▶ **YOUR INSTRUCTIONS**
The task calls for each line of the records below in which the word "right" appears.

Stored data entries
= = = =

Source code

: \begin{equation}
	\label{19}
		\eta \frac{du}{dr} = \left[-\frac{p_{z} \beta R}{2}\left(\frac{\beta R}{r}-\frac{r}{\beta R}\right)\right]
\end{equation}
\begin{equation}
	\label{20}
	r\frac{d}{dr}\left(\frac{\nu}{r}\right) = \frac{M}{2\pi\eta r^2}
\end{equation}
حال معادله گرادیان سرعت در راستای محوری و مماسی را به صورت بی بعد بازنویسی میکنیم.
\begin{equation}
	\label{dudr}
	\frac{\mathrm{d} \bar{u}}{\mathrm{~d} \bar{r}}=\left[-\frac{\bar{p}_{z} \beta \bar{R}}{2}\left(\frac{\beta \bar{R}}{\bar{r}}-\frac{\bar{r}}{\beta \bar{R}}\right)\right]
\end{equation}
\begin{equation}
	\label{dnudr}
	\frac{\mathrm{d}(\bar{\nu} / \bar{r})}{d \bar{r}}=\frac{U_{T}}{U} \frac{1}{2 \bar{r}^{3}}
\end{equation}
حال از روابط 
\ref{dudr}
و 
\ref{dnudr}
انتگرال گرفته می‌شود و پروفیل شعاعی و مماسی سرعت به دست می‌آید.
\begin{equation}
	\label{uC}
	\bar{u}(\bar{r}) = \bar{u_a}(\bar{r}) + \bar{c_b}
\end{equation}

= = = =

▶ **RESULT**
		\eta \frac{du}{dr} = \left[-\frac{p_{z} \beta R}{2}\left(\frac{\beta R}{r}-\frac{r}{\beta R}\right)\right]
	r\frac{d}{dr}\left(\frac{\nu}{r}\right) = \frac{M}{2\pi\eta r^2}
	\frac{\mathrm{d} \bar{u}}{\mathrm{~d} \bar{r}}=\left[-\frac{\bar{p}_{z} \beta \bar{R}}{2}\left(\frac{\beta \bar{R}}{\bar{r}}-\frac{\bar{r}}{\beta \bar{R}}\right)\right]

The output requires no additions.